▶ [PROBLEM DETAILS] Please retype, character for character, the portion of the entries below that runs from the line containing "## Il Problema" to the last line.

▶ [Stored dataset items]
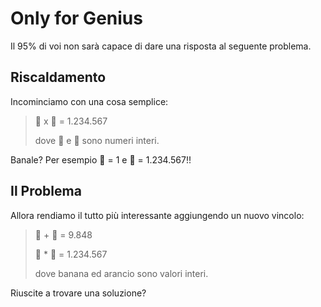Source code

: # Only for Genius
Il 95% di voi non sarà capace di dare una risposta al seguente problema.

## Riscaldamento

Incominciamo con una cosa semplice:

> :apple: x :lemon: = 1.234.567
>
> dove :apple: e :lemon: sono numeri interi.


Banale? 
Per esempio :apple: = 1 e :lemon: = 1.234.567!!

## Il Problema

Allora rendiamo il tutto più interessante aggiungendo un nuovo vincolo:

> :apple: + :lemon: = 9.848
>
> :apple: * :lemon: = 1.234.567
>
> dove banana ed arancio sono valori interi.

Riuscite a trovare una soluzione?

▶ [TASK ANSWER]
## Il Problema

Allora rendiamo il tutto più interessante aggiungendo un nuovo vincolo:

> :apple: + :lemon: = 9.848
>
> :apple: * :lemon: = 1.234.567
>
> dove banana ed arancio sono valori interi.

Riuscite a trovare una soluzione?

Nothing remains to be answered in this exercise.